*WHAT YOU SHOULD DO*.
Each line below must be reproduced exactly as it stands. Pictures stay out of the copy.

SOURCE MATERIAL: Begin

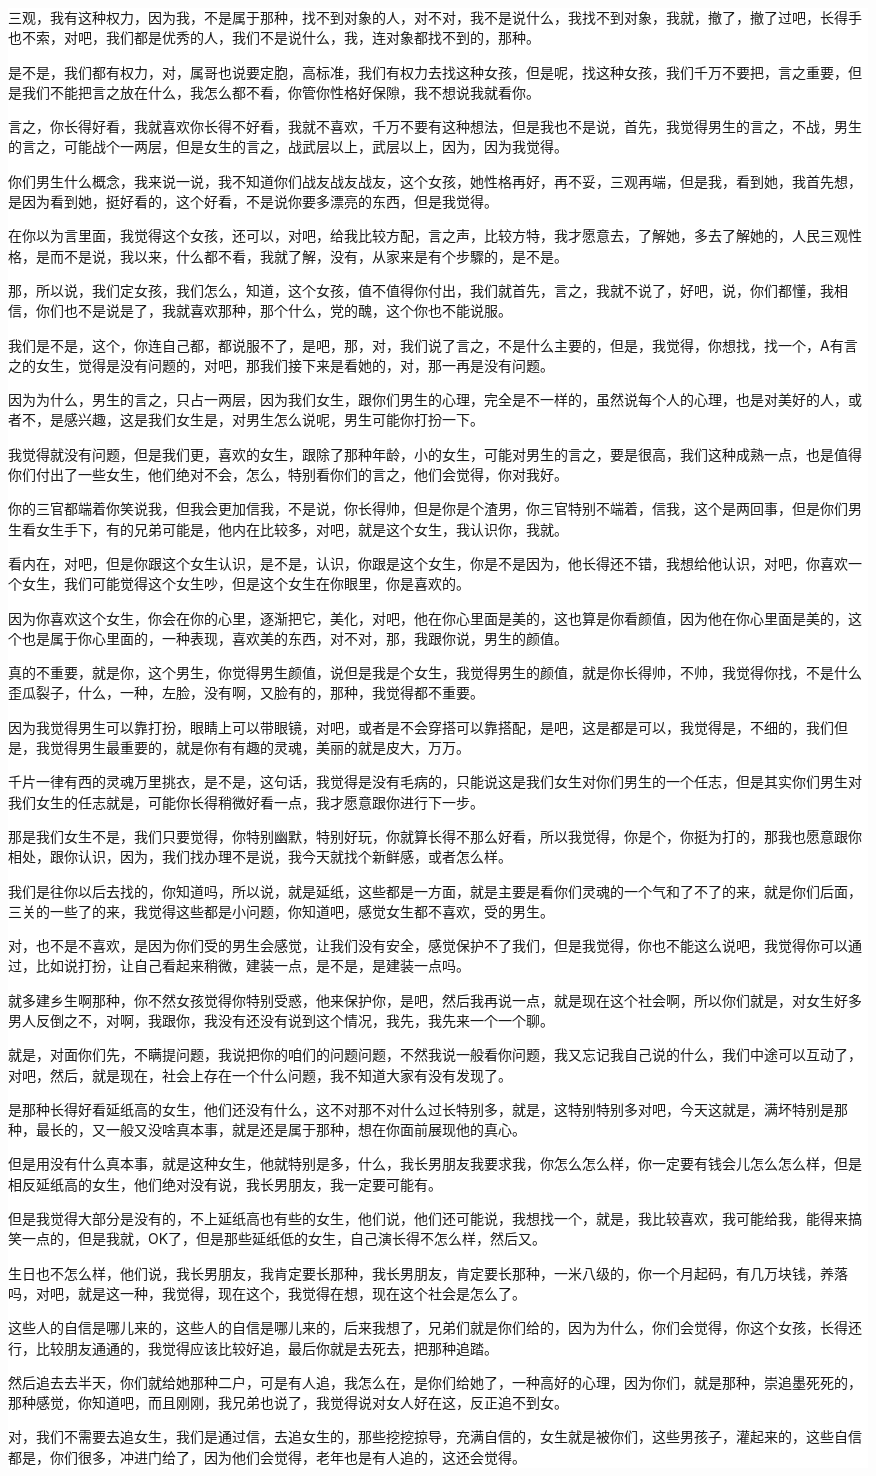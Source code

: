 三观，我有这种权力，因为我，不是属于那种，找不到对象的人，对不对，我不是说什么，我找不到对象，我就，撤了，撤了过吧，长得手也不索，对吧，我们都是优秀的人，我们不是说什么，我，连对象都找不到的，那种。

是不是，我们都有权力，对，属哥也说要定胞，高标准，我们有权力去找这种女孩，但是呢，找这种女孩，我们千万不要把，言之重要，但是我们不能把言之放在什么，我怎么都不看，你管你性格好保隙，我不想说我就看你。

言之，你长得好看，我就喜欢你长得不好看，我就不喜欢，千万不要有这种想法，但是我也不是说，首先，我觉得男生的言之，不战，男生的言之，可能战个一两层，但是女生的言之，战武层以上，武层以上，因为，因为我觉得。

你们男生什么概念，我来说一说，我不知道你们战友战友战友，这个女孩，她性格再好，再不妥，三观再端，但是我，看到她，我首先想，是因为看到她，挺好看的，这个好看，不是说你要多漂亮的东西，但是我觉得。

在你以为言里面，我觉得这个女孩，还可以，对吧，给我比较方配，言之声，比较方特，我才愿意去，了解她，多去了解她的，人民三观性格，是而不是说，我以来，什么都不看，我就了解，没有，从家来是有个步驟的，是不是。

那，所以说，我们定女孩，我们怎么，知道，这个女孩，值不值得你付出，我们就首先，言之，我就不说了，好吧，说，你们都懂，我相信，你们也不是说是了，我就喜欢那种，那个什么，党的醜，这个你也不能说服。

我们是不是，这个，你连自己都，都说服不了，是吧，那，对，我们说了言之，不是什么主要的，但是，我觉得，你想找，找一个，A有言之的女生，觉得是没有问题的，对吧，那我们接下来是看她的，对，那一再是没有问题。

因为为什么，男生的言之，只占一两层，因为我们女生，跟你们男生的心理，完全是不一样的，虽然说每个人的心理，也是对美好的人，或者不，是感兴趣，这是我们女生是，对男生怎么说呢，男生可能你打扮一下。

我觉得就没有问题，但是我们更，喜欢的女生，跟除了那种年龄，小的女生，可能对男生的言之，要是很高，我们这种成熟一点，也是值得你们付出了一些女生，他们绝对不会，怎么，特别看你们的言之，他们会觉得，你对我好。

你的三官都端着你笑说我，但我会更加信我，不是说，你长得帅，但是你是个渣男，你三官特别不端着，信我，这个是两回事，但是你们男生看女生手下，有的兄弟可能是，他内在比较多，对吧，就是这个女生，我认识你，我就。

看内在，对吧，但是你跟这个女生认识，是不是，认识，你跟是这个女生，你是不是因为，他长得还不错，我想给他认识，对吧，你喜欢一个女生，我们可能觉得这个女生吵，但是这个女生在你眼里，你是喜欢的。

因为你喜欢这个女生，你会在你的心里，逐渐把它，美化，对吧，他在你心里面是美的，这也算是你看颜值，因为他在你心里面是美的，这个也是属于你心里面的，一种表现，喜欢美的东西，对不对，那，我跟你说，男生的颜值。

真的不重要，就是你，这个男生，你觉得男生颜值，说但是我是个女生，我觉得男生的颜值，就是你长得帅，不帅，我觉得你找，不是什么歪瓜裂子，什么，一种，左脸，没有啊，又脸有的，那种，我觉得都不重要。

因为我觉得男生可以靠打扮，眼睛上可以带眼镜，对吧，或者是不会穿搭可以靠搭配，是吧，这是都是可以，我觉得是，不细的，我们但是，我觉得男生最重要的，就是你有有趣的灵魂，美丽的就是皮大，万万。

千片一律有西的灵魂万里挑衣，是不是，这句话，我觉得是没有毛病的，只能说这是我们女生对你们男生的一个任志，但是其实你们男生对我们女生的任志就是，可能你长得稍微好看一点，我才愿意跟你进行下一步。

那是我们女生不是，我们只要觉得，你特别幽默，特别好玩，你就算长得不那么好看，所以我觉得，你是个，你挺为打的，那我也愿意跟你相处，跟你认识，因为，我们找办理不是说，我今天就找个新鲜感，或者怎么样。

我们是往你以后去找的，你知道吗，所以说，就是延纸，这些都是一方面，就是主要是看你们灵魂的一个气和了不了的来，就是你们后面，三关的一些了的来，我觉得这些都是小问题，你知道吧，感觉女生都不喜欢，受的男生。

对，也不是不喜欢，是因为你们受的男生会感觉，让我们没有安全，感觉保护不了我们，但是我觉得，你也不能这么说吧，我觉得你可以通过，比如说打扮，让自己看起来稍微，建装一点，是不是，是建装一点吗。

就多建乡生啊那种，你不然女孩觉得你特别受惑，他来保护你，是吧，然后我再说一点，就是现在这个社会啊，所以你们就是，对女生好多男人反倒之不，对啊，我跟你，我没有还没有说到这个情况，我先，我先来一个一个聊。

就是，对面你们先，不瞒提问题，我说把你的咱们的问题问题，不然我说一般看你问题，我又忘记我自己说的什么，我们中途可以互动了，对吧，然后，就是现在，社会上存在一个什么问题，我不知道大家有没有发现了。

是那种长得好看延纸高的女生，他们还没有什么，这不对那不对什么过长特别多，就是，这特别特别多对吧，今天这就是，满坏特别是那种，最长的，又一般又没啥真本事，就是还是属于那种，想在你面前展现他的真心。

但是用没有什么真本事，就是这种女生，他就特别是多，什么，我长男朋友我要求我，你怎么怎么样，你一定要有钱会儿怎么怎么样，但是相反延纸高的女生，他们绝对没有说，我长男朋友，我一定要可能有。

但是我觉得大部分是没有的，不上延纸高也有些的女生，他们说，他们还可能说，我想找一个，就是，我比较喜欢，我可能给我，能得来搞笑一点的，但是我就，OK了，但是那些延纸低的女生，自己演长得不怎么样，然后又。

生日也不怎么样，他们说，我长男朋友，我肯定要长那种，我长男朋友，肯定要长那种，一米八级的，你一个月起码，有几万块钱，养落吗，对吧，就是这一种，我觉得，现在这个，我觉得在想，现在这个社会是怎么了。

这些人的自信是哪儿来的，这些人的自信是哪儿来的，后来我想了，兄弟们就是你们给的，因为为什么，你们会觉得，你这个女孩，长得还行，比较朋友通通的，我觉得应该比较好追，最后你就是去死去，把那种追踏。

然后追去去半天，你们就给她那种二户，可是有人追，我怎么在，是你们给她了，一种高好的心理，因为你们，就是那种，崇追墨死死的，那种感觉，你知道吧，而且刚刚，我兄弟也说了，我觉得说对女人好在这，反正追不到女。

对，我们不需要去追女生，我们是通过信，去追女生的，那些挖挖掠导，充满自信的，女生就是被你们，这些男孩子，灌起来的，这些自信都是，你们很多，冲进门给了，因为他们会觉得，老年也是有人追的，这还会觉得。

SOURCE MATERIAL: End

*RESULT*.
Source code

: 三观，我有这种权力，因为我，不是属于那种，找不到对象的人，对不对，我不是说什么，我找不到对象，我就，撤了，撤了过吧，长得手也不索，对吧，我们都是优秀的人，我们不是说什么，我，连对象都找不到的，那种。

是不是，我们都有权力，对，属哥也说要定胞，高标准，我们有权力去找这种女孩，但是呢，找这种女孩，我们千万不要把，言之重要，但是我们不能把言之放在什么，我怎么都不看，你管你性格好保隙，我不想说我就看你。

言之，你长得好看，我就喜欢你长得不好看，我就不喜欢，千万不要有这种想法，但是我也不是说，首先，我觉得男生的言之，不战，男生的言之，可能战个一两层，但是女生的言之，战武层以上，武层以上，因为，因为我觉得。

你们男生什么概念，我来说一说，我不知道你们战友战友战友，这个女孩，她性格再好，再不妥，三观再端，但是我，看到她，我首先想，是因为看到她，挺好看的，这个好看，不是说你要多漂亮的东西，但是我觉得。

在你以为言里面，我觉得这个女孩，还可以，对吧，给我比较方配，言之声，比较方特，我才愿意去，了解她，多去了解她的，人民三观性格，是而不是说，我以来，什么都不看，我就了解，没有，从家来是有个步驟的，是不是。

那，所以说，我们定女孩，我们怎么，知道，这个女孩，值不值得你付出，我们就首先，言之，我就不说了，好吧，说，你们都懂，我相信，你们也不是说是了，我就喜欢那种，那个什么，党的醜，这个你也不能说服。

我们是不是，这个，你连自己都，都说服不了，是吧，那，对，我们说了言之，不是什么主要的，但是，我觉得，你想找，找一个，A有言之的女生，觉得是没有问题的，对吧，那我们接下来是看她的，对，那一再是没有问题。

因为为什么，男生的言之，只占一两层，因为我们女生，跟你们男生的心理，完全是不一样的，虽然说每个人的心理，也是对美好的人，或者不，是感兴趣，这是我们女生是，对男生怎么说呢，男生可能你打扮一下。

我觉得就没有问题，但是我们更，喜欢的女生，跟除了那种年龄，小的女生，可能对男生的言之，要是很高，我们这种成熟一点，也是值得你们付出了一些女生，他们绝对不会，怎么，特别看你们的言之，他们会觉得，你对我好。

你的三官都端着你笑说我，但我会更加信我，不是说，你长得帅，但是你是个渣男，你三官特别不端着，信我，这个是两回事，但是你们男生看女生手下，有的兄弟可能是，他内在比较多，对吧，就是这个女生，我认识你，我就。

看内在，对吧，但是你跟这个女生认识，是不是，认识，你跟是这个女生，你是不是因为，他长得还不错，我想给他认识，对吧，你喜欢一个女生，我们可能觉得这个女生吵，但是这个女生在你眼里，你是喜欢的。

因为你喜欢这个女生，你会在你的心里，逐渐把它，美化，对吧，他在你心里面是美的，这也算是你看颜值，因为他在你心里面是美的，这个也是属于你心里面的，一种表现，喜欢美的东西，对不对，那，我跟你说，男生的颜值。

真的不重要，就是你，这个男生，你觉得男生颜值，说但是我是个女生，我觉得男生的颜值，就是你长得帅，不帅，我觉得你找，不是什么歪瓜裂子，什么，一种，左脸，没有啊，又脸有的，那种，我觉得都不重要。

因为我觉得男生可以靠打扮，眼睛上可以带眼镜，对吧，或者是不会穿搭可以靠搭配，是吧，这是都是可以，我觉得是，不细的，我们但是，我觉得男生最重要的，就是你有有趣的灵魂，美丽的就是皮大，万万。

千片一律有西的灵魂万里挑衣，是不是，这句话，我觉得是没有毛病的，只能说这是我们女生对你们男生的一个任志，但是其实你们男生对我们女生的任志就是，可能你长得稍微好看一点，我才愿意跟你进行下一步。

那是我们女生不是，我们只要觉得，你特别幽默，特别好玩，你就算长得不那么好看，所以我觉得，你是个，你挺为打的，那我也愿意跟你相处，跟你认识，因为，我们找办理不是说，我今天就找个新鲜感，或者怎么样。

我们是往你以后去找的，你知道吗，所以说，就是延纸，这些都是一方面，就是主要是看你们灵魂的一个气和了不了的来，就是你们后面，三关的一些了的来，我觉得这些都是小问题，你知道吧，感觉女生都不喜欢，受的男生。

对，也不是不喜欢，是因为你们受的男生会感觉，让我们没有安全，感觉保护不了我们，但是我觉得，你也不能这么说吧，我觉得你可以通过，比如说打扮，让自己看起来稍微，建装一点，是不是，是建装一点吗。

就多建乡生啊那种，你不然女孩觉得你特别受惑，他来保护你，是吧，然后我再说一点，就是现在这个社会啊，所以你们就是，对女生好多男人反倒之不，对啊，我跟你，我没有还没有说到这个情况，我先，我先来一个一个聊。

就是，对面你们先，不瞒提问题，我说把你的咱们的问题问题，不然我说一般看你问题，我又忘记我自己说的什么，我们中途可以互动了，对吧，然后，就是现在，社会上存在一个什么问题，我不知道大家有没有发现了。

是那种长得好看延纸高的女生，他们还没有什么，这不对那不对什么过长特别多，就是，这特别特别多对吧，今天这就是，满坏特别是那种，最长的，又一般又没啥真本事，就是还是属于那种，想在你面前展现他的真心。

但是用没有什么真本事，就是这种女生，他就特别是多，什么，我长男朋友我要求我，你怎么怎么样，你一定要有钱会儿怎么怎么样，但是相反延纸高的女生，他们绝对没有说，我长男朋友，我一定要可能有。

但是我觉得大部分是没有的，不上延纸高也有些的女生，他们说，他们还可能说，我想找一个，就是，我比较喜欢，我可能给我，能得来搞笑一点的，但是我就，OK了，但是那些延纸低的女生，自己演长得不怎么样，然后又。

生日也不怎么样，他们说，我长男朋友，我肯定要长那种，我长男朋友，肯定要长那种，一米八级的，你一个月起码，有几万块钱，养落吗，对吧，就是这一种，我觉得，现在这个，我觉得在想，现在这个社会是怎么了。

这些人的自信是哪儿来的，这些人的自信是哪儿来的，后来我想了，兄弟们就是你们给的，因为为什么，你们会觉得，你这个女孩，长得还行，比较朋友通通的，我觉得应该比较好追，最后你就是去死去，把那种追踏。

然后追去去半天，你们就给她那种二户，可是有人追，我怎么在，是你们给她了，一种高好的心理，因为你们，就是那种，崇追墨死死的，那种感觉，你知道吧，而且刚刚，我兄弟也说了，我觉得说对女人好在这，反正追不到女。

对，我们不需要去追女生，我们是通过信，去追女生的，那些挖挖掠导，充满自信的，女生就是被你们，这些男孩子，灌起来的，这些自信都是，你们很多，冲进门给了，因为他们会觉得，老年也是有人追的，这还会觉得。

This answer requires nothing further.